L'Iran ci salverà in Afghanistan ?
illusioni della conferenza di Roma
Testata:
Data: 04/07/2007
Pagina: 2
Autore: la redazione
Titolo: Roma, Islamabad e il jihad
Coinvolgere, dialogare, trattare. Anche gli Stati canaglia. Per garantire la stabilità dell'Afghanistan apriamo all'iran che lo destabilizza (o potrebbe farlo). E' la strategia proposta in un editoriale del RIFORMISTA del 4 luglio 2007 ( e presentata come strategia del governo italiano).
Nessuno si chiede quale prezzo si dovrà pagare a Teheran ? E se si otterrà davvero collaborazione dal regime degli ayatollah?
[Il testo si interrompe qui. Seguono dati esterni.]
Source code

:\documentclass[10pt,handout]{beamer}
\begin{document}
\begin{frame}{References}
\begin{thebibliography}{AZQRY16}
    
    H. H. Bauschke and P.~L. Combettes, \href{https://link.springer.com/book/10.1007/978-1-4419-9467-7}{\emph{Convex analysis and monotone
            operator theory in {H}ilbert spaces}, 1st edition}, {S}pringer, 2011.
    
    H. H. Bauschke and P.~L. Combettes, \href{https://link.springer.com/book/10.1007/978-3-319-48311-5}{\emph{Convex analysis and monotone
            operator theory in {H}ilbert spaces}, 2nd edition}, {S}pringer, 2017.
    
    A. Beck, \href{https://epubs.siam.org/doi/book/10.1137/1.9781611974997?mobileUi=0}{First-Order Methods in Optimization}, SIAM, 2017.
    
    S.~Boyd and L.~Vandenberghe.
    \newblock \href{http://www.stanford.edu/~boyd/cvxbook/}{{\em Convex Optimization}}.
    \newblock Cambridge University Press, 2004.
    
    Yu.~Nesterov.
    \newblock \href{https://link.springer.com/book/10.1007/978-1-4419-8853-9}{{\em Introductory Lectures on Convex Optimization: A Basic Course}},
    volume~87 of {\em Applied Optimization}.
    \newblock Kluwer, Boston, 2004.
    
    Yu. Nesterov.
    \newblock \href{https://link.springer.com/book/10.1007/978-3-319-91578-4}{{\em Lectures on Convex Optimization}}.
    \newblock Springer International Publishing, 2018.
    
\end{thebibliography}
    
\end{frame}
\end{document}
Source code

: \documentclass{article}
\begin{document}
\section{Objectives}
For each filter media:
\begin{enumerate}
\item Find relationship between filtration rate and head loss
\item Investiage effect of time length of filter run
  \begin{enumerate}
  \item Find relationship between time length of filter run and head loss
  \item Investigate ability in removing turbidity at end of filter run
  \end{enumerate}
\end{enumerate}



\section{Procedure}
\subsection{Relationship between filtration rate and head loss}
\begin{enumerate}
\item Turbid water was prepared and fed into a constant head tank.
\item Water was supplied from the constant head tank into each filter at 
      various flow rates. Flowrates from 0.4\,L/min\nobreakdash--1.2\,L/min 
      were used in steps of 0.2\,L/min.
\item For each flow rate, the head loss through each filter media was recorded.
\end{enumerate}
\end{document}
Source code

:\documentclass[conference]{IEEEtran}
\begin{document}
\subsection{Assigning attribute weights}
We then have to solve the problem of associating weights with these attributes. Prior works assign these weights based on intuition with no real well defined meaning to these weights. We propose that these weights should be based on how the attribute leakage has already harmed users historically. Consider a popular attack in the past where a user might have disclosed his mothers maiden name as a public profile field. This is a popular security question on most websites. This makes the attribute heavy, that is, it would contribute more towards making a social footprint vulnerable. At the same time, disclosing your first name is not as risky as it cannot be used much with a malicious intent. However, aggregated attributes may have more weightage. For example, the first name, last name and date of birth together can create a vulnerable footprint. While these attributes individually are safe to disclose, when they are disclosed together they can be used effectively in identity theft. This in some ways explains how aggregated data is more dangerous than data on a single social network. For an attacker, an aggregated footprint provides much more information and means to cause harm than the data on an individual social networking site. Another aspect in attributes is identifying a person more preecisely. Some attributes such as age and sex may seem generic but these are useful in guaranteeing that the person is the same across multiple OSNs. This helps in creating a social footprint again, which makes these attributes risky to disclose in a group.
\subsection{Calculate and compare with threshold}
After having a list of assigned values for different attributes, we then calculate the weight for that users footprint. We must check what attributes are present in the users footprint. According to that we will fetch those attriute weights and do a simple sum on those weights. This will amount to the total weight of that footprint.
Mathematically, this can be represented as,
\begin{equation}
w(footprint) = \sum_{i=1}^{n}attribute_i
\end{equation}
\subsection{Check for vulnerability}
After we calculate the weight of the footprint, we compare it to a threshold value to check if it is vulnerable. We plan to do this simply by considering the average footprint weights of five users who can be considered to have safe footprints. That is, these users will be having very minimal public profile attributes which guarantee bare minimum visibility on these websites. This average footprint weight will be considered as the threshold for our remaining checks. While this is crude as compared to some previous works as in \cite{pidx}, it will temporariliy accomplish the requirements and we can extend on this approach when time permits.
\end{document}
Quando per esso l'aperta sfida si sarà rivelata così vantaggiosa ?

Ecco l'articolo:

La due giorni romana sullo stato di diritto in Afghanistan voluta dalla Farnesina è stato un innegabile successo. Un coro unanime di elogi per l'operato e l'impegno non solamente pratico, ma soprattutto politico è stato rivolto al governo italiano che è riuscito a sintetizzare e dare uno sguardo ampio e d'insieme ai tanti nodi cruciali alle volte soltanto apparentemente slegati dalla riforma della giustizia. Come le vittime dei bombardamenti Nato tra i civili, tanto per dirne una. Insomma, l'obiettivo della conferenza è stato spingere in direzione del passaggio dal diritto della forza alla forza del diritto, per dirla con le parole del padrone di casa Massimo D'Alema. La condivisione degli obiettivi, ribadita in primis dal segretario generale delle Nazioni Unite Ban Ki-Moon, appare però condizione necessaria ma non sufficiente per raggiungerli, come dimostra l'ultima minaccia video trasmessa da Al Jazeera e in cui i talebani afghani minacciano attentati con armi non convenzionali contro grandi edifici occidentali. Immagini che testimoniano il divario esistente tra l'Afghanistan reale e quello che vorrebbe il presidente Hamid Karzai con il supporto della comunità internazionale. L'Italia ha già fatto la sua parte, con un impegno straordinario di 10 milioni di euro per la ricostruzione del sistema giudiziario.
Ma per quanto necessario, tutto ciò non è sufficiente, si diceva. Di sicuro, servirà coinvolgere paesi come Iran, India, Russia e Cina, che «possono giocare nell'assistere e facilitare i nostri sforzi», ha detto il premier italiano Romano Prodi, rilanciando i rapporti tra Afghanistan e Pakistan nella speranza che «trovino maggiori occasioni di intesa e collaborazione rispetto al passato». Ma tra il dire e il fare c'è di mezzo, prima di tutto, la realtà. Che in Pakistan ieri parlava la lingua dei morti negli scontri a fuoco fra studenti filotalebani e polizia, alla Moschea Rossa di Islamabad. Sullo sfondo le voci degli imam, diffuse dagli altoparlanti, che chiamavano al jihad e incitavano al martirio. È questo il primo nemico da sconfiggere, dunque: l'ideologia, strumentale o in buona (quanto ottusa) fede che sia. Finora ci si è provato con le armi, e quel nemico sembra esserne stato addirittura rafforzato. Ora ci si prova con la forza della civiltà che può anche non essere necessariamente aggettivata come “occidentale”, ma che potrebbe dare finalmente un senso alle bombe e ai morti civili.